| Given records |

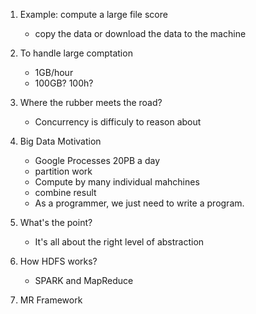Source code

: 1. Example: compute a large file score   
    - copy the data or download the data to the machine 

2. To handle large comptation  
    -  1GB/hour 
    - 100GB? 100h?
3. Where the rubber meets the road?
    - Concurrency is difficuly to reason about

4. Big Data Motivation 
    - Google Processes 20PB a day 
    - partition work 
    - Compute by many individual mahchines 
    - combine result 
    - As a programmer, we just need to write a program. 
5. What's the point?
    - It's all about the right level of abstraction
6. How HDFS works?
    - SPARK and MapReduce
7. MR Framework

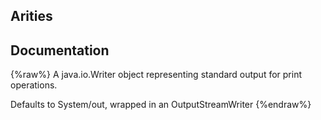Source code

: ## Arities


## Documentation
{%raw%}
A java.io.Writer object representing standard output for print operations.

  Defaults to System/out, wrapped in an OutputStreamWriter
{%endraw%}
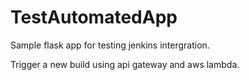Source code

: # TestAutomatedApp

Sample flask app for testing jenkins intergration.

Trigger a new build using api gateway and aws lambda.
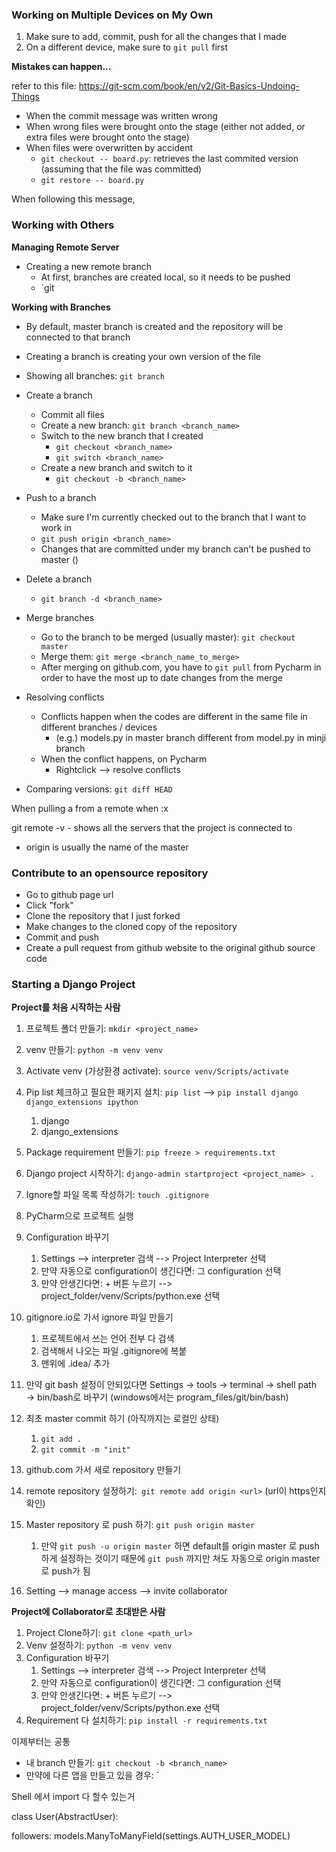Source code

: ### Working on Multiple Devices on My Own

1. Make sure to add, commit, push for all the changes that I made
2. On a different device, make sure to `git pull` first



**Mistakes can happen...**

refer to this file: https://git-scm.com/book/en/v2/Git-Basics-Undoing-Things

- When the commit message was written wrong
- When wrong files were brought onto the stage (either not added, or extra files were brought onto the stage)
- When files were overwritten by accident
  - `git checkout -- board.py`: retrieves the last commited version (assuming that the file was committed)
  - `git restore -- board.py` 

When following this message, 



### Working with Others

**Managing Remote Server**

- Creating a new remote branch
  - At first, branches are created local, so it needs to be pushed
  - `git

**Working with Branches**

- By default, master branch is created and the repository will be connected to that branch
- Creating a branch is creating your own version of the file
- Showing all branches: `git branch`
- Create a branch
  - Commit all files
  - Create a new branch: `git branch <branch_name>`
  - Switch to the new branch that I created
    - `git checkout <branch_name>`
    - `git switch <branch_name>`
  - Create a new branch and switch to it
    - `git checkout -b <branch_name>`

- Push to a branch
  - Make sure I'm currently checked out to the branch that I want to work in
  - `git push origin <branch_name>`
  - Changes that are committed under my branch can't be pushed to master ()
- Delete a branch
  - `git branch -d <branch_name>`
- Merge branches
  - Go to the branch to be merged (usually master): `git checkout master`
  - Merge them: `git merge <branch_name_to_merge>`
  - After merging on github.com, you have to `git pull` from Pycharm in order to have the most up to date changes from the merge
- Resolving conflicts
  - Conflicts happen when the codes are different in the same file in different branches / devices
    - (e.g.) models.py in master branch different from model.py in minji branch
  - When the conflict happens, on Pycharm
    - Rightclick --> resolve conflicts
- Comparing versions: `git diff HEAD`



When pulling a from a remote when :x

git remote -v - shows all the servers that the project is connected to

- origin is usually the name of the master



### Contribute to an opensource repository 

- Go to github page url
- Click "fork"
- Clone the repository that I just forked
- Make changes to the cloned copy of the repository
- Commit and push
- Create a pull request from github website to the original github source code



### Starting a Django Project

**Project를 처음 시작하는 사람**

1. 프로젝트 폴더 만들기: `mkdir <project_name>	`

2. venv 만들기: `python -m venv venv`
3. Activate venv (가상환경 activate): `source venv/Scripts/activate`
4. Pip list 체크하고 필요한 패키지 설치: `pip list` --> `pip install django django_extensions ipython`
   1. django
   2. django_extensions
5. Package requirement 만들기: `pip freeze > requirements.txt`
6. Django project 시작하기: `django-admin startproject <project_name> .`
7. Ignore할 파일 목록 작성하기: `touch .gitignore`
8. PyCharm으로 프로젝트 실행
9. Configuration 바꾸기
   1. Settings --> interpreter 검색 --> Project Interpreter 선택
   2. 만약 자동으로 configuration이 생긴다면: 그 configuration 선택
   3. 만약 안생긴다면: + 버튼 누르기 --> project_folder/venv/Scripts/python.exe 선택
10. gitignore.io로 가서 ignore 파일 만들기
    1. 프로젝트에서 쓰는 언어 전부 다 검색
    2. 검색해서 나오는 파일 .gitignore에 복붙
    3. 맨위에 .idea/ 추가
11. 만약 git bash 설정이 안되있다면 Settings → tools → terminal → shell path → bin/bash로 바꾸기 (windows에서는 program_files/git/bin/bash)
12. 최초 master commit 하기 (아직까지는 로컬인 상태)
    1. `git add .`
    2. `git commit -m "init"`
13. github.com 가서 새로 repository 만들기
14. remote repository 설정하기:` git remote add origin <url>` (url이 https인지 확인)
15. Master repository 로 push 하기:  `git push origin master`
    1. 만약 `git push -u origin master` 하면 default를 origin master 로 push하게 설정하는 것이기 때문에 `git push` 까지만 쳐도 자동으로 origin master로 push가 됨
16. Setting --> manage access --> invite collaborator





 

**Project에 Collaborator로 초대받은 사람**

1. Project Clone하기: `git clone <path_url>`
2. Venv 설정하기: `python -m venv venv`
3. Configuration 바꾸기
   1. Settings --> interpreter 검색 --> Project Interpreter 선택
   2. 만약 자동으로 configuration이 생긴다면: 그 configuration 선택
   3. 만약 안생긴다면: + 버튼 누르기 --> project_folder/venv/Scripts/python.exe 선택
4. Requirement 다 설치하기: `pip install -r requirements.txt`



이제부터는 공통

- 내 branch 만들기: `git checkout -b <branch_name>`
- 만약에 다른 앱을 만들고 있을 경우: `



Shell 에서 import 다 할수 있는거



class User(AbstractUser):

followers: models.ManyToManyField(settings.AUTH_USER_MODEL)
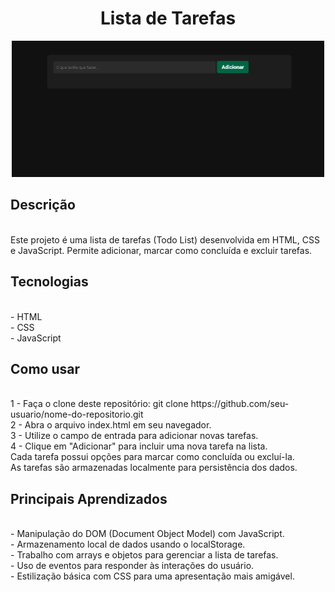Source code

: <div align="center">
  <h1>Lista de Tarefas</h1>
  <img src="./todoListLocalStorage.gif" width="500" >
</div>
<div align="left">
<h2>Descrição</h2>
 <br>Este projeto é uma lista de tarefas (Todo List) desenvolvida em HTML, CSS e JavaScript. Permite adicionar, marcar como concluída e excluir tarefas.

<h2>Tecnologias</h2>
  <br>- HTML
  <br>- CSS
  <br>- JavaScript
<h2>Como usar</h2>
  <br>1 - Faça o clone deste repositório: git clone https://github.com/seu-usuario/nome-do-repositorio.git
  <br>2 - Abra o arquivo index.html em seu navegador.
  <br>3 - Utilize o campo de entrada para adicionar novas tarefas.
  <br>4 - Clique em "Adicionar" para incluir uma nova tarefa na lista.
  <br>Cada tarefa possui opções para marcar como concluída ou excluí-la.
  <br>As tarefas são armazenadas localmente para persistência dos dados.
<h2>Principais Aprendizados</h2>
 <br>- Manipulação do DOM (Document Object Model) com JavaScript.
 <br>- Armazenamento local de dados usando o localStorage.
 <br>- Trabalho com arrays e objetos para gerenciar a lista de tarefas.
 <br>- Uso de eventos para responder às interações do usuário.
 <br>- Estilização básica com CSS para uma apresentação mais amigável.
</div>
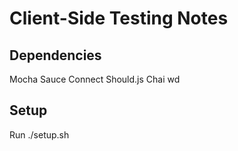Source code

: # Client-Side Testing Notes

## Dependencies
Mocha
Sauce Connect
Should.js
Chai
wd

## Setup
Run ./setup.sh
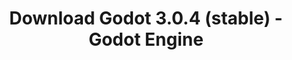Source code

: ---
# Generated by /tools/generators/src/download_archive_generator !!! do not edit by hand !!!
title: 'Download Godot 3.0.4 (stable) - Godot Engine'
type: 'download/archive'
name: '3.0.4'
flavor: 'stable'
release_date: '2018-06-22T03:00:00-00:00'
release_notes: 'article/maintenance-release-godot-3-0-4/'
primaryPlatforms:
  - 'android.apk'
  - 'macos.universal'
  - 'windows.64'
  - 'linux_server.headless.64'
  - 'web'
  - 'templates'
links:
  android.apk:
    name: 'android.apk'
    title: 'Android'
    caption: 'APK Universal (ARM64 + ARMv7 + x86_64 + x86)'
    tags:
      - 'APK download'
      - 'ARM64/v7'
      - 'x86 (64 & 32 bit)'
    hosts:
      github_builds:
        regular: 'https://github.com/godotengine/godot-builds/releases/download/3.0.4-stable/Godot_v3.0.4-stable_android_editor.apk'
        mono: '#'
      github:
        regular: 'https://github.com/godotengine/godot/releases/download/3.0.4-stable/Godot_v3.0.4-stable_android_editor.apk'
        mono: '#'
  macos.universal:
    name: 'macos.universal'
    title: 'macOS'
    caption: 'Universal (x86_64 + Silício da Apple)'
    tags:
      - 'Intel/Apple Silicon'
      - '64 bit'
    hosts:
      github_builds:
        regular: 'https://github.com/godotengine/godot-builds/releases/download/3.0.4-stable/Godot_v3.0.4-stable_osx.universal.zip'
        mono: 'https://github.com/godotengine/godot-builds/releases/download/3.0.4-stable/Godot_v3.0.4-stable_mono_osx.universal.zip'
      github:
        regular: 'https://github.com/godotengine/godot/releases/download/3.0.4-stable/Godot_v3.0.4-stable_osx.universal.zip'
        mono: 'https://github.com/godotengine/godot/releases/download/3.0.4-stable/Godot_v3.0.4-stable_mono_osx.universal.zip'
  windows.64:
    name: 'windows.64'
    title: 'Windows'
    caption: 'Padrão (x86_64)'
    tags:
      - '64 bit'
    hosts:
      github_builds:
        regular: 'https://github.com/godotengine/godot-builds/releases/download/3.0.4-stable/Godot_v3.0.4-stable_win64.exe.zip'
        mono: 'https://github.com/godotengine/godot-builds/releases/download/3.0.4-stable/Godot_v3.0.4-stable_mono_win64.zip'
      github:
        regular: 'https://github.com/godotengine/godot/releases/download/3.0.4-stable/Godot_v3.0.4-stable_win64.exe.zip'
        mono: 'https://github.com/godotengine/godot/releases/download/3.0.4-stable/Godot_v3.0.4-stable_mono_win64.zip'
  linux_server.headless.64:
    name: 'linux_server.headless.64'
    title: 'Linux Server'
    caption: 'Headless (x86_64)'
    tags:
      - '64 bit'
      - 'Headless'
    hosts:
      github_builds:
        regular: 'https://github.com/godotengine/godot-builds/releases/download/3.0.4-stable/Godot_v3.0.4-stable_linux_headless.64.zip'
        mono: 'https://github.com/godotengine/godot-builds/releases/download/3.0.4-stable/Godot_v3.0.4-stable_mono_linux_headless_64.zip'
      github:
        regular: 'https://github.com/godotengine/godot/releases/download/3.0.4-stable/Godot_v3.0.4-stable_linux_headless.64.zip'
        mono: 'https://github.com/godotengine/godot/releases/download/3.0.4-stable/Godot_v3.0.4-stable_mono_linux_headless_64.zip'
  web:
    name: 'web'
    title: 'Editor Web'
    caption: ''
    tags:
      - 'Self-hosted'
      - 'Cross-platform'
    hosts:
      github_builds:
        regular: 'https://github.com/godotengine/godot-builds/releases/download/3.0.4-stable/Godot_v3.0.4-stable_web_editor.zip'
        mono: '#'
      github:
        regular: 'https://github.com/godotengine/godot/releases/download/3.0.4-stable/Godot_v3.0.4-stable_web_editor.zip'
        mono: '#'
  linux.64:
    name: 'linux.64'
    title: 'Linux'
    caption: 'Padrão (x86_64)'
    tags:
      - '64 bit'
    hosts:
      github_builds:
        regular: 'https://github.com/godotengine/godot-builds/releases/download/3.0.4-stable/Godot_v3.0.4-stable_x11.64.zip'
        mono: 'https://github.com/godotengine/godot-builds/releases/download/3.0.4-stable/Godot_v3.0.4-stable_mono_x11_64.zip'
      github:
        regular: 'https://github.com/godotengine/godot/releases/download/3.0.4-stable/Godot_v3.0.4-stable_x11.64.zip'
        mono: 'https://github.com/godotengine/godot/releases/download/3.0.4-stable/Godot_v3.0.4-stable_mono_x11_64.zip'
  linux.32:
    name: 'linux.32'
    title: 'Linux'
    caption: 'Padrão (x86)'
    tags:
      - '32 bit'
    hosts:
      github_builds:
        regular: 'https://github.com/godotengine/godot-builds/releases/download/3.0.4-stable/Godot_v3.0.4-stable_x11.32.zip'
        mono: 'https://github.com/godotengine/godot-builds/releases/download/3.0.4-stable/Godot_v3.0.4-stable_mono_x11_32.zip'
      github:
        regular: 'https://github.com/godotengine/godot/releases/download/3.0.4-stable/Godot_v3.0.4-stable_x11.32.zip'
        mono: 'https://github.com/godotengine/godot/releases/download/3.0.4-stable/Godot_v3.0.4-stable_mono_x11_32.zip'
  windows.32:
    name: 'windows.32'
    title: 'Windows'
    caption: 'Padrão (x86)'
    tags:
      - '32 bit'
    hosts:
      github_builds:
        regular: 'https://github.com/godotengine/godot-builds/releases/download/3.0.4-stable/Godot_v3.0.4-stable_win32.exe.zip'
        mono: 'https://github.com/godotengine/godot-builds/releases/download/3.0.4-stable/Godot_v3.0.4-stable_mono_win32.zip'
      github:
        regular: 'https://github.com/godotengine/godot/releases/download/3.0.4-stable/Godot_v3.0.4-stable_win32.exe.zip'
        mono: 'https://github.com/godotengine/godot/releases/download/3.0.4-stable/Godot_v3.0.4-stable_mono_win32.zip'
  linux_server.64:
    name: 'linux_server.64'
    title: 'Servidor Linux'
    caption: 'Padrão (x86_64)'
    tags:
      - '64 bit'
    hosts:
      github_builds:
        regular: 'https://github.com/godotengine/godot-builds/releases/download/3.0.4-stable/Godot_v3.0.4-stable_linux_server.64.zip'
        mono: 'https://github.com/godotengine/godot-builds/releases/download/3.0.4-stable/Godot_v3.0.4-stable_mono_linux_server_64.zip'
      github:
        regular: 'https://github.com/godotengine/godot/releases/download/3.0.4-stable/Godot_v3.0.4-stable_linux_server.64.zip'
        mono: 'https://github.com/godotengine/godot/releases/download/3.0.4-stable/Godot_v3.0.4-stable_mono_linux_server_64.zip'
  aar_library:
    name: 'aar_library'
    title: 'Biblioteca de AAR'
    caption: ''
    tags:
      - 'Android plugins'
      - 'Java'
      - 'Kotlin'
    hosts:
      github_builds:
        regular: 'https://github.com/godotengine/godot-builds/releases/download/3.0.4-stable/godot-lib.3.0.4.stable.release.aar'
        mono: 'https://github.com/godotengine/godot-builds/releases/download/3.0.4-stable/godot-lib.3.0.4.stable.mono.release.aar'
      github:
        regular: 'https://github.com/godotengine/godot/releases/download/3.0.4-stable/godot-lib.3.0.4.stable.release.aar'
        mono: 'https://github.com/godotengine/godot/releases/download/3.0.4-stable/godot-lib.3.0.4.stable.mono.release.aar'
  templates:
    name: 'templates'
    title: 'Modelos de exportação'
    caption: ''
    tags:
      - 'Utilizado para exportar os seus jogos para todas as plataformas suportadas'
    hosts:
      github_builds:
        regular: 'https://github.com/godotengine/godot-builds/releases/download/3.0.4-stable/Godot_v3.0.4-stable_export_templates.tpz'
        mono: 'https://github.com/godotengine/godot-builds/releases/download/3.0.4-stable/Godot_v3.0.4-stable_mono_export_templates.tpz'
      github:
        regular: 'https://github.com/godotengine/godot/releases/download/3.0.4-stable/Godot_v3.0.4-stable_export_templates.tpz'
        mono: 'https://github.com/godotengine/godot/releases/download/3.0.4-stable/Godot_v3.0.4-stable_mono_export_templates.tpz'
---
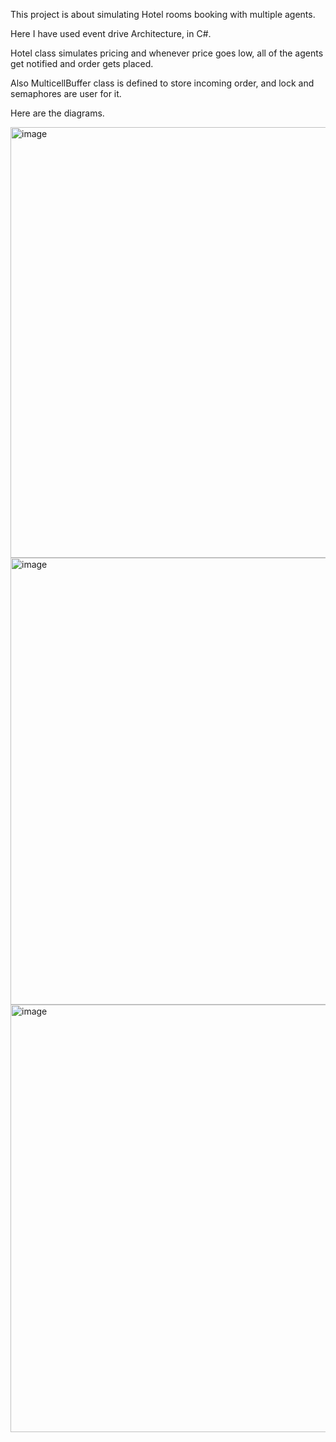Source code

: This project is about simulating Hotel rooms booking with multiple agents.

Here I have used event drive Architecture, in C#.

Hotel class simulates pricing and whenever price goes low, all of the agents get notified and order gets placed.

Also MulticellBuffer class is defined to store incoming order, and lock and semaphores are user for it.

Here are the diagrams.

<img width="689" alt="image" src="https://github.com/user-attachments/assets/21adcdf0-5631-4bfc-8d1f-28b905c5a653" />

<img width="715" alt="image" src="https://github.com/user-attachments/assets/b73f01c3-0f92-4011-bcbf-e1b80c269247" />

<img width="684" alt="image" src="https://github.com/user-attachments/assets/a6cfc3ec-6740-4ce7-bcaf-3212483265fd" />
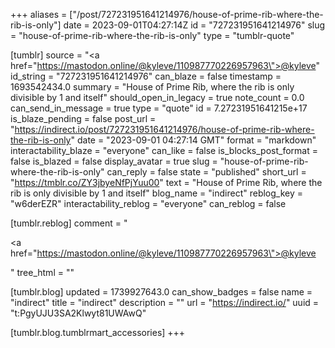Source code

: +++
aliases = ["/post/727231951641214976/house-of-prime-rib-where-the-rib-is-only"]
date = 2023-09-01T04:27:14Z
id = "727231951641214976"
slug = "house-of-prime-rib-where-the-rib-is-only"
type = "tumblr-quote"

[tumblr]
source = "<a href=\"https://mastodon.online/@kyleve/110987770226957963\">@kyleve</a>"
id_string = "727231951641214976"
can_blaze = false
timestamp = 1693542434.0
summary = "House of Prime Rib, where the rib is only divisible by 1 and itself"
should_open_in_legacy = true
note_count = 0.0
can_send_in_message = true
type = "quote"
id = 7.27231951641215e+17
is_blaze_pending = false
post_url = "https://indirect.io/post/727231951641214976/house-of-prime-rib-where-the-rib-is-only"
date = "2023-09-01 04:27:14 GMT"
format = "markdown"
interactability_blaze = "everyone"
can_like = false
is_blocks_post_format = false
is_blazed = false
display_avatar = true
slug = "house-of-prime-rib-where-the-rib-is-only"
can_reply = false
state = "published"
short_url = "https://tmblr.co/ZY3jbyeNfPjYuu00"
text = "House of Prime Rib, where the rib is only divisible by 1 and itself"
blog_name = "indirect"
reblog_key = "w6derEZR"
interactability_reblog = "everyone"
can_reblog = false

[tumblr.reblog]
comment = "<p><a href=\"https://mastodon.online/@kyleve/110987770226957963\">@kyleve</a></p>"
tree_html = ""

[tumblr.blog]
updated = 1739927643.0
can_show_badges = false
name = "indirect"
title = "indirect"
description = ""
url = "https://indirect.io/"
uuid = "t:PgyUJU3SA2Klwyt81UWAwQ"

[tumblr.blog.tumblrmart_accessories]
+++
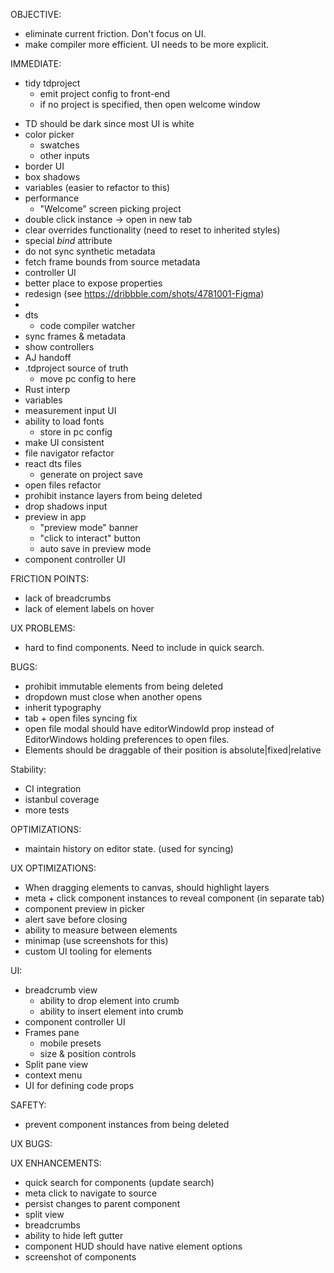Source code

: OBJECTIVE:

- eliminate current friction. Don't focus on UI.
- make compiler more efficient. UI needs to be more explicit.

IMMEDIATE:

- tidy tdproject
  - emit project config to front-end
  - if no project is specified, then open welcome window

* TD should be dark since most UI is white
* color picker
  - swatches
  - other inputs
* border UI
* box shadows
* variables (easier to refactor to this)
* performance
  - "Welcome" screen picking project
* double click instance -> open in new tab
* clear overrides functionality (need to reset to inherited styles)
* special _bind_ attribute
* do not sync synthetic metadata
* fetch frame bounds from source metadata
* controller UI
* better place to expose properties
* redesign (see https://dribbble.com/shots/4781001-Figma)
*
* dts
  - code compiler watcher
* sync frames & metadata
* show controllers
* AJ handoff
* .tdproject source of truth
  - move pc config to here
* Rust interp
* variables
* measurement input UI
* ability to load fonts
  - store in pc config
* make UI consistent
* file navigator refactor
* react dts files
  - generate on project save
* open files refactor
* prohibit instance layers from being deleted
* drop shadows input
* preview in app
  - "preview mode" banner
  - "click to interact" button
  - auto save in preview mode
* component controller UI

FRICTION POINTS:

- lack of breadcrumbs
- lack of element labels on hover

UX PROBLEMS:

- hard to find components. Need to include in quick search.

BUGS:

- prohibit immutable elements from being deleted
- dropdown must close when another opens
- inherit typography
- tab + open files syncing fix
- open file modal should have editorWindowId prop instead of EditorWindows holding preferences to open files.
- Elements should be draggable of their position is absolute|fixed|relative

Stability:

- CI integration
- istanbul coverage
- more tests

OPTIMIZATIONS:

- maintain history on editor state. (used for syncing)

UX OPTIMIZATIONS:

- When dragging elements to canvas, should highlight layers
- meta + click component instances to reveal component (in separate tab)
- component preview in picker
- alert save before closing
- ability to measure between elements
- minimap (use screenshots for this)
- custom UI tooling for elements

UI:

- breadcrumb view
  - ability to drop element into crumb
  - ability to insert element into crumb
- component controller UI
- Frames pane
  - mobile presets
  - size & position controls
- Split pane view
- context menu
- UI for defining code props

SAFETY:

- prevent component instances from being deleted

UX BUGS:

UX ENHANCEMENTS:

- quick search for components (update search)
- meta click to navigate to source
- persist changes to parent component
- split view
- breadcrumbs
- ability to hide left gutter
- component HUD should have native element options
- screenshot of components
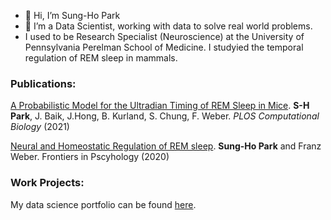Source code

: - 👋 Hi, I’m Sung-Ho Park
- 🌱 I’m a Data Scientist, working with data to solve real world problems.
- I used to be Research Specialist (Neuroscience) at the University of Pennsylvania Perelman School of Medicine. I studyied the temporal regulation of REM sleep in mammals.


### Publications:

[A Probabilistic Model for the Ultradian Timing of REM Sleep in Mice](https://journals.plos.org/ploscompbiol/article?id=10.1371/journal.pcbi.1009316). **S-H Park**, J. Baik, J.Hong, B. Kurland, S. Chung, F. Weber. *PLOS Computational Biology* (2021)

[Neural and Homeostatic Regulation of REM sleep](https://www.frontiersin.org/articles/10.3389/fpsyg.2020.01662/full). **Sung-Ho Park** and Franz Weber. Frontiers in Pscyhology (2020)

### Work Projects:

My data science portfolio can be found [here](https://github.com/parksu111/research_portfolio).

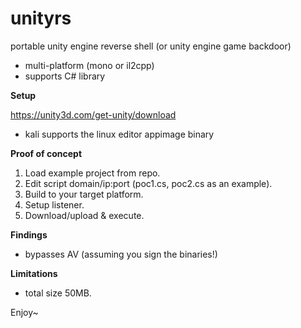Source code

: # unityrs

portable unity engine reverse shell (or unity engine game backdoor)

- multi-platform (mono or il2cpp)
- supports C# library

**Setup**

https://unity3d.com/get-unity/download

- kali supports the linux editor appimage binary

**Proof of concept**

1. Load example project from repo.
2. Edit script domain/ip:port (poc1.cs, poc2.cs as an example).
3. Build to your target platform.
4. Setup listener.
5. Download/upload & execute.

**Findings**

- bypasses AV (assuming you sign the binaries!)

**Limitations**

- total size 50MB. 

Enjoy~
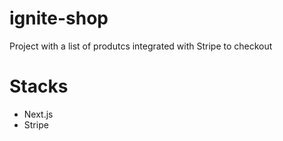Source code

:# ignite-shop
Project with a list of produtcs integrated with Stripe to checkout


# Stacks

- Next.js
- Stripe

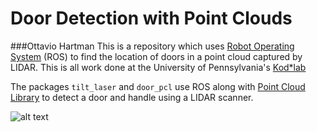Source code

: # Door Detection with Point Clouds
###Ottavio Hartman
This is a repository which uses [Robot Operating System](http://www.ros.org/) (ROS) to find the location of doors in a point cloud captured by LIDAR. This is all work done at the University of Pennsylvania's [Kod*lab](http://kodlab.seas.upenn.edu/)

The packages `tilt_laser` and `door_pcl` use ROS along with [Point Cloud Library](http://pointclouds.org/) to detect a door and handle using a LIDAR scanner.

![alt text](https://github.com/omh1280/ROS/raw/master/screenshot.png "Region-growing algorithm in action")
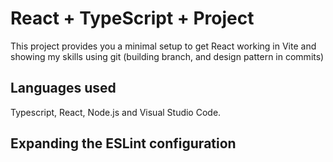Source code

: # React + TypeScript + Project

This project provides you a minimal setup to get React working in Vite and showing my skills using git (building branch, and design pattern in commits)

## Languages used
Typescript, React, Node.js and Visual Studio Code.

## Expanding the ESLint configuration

| About this task |
Please print the lines above exactly, beginning at the first line of the entries and ending at the line holding "2. On a different", and leave the pictures out.

| Response to the exercise |
Source code

: 1. Example: compute a large file score   
    - copy the data or download the data to the machine 

2. To handle large comptation  
    -  1GB/hour 
    - 100GB? 100h?
3. Where the rubber meets the road?
    - Concurrency is difficuly to reason about

4. Big Data Motivation 
    - Google Processes 20PB a day 
    - partition work 
    - Compute by many individual mahchines 
    - combine result 
    - As a programmer, we just need to write a program. 
5. What's the point?
    - It's all about the right level of abstraction
6. How HDFS works?
    - SPARK and MapReduce
7. MR Framework

Source code

: ## Arities


## Documentation
{%raw%}
A java.io.Writer object representing standard output for print operations.

  Defaults to System/out, wrapped in an OutputStreamWriter
{%endraw%}
Source code

: # TestAutomatedApp

Sample flask app for testing jenkins intergration.

Trigger a new build using api gateway and aws lambda.
Source code

: ### Working on Multiple Devices on My Own

1. Make sure to add, commit, push for all the changes that I made
2. On a different device, make sure to `git pull` first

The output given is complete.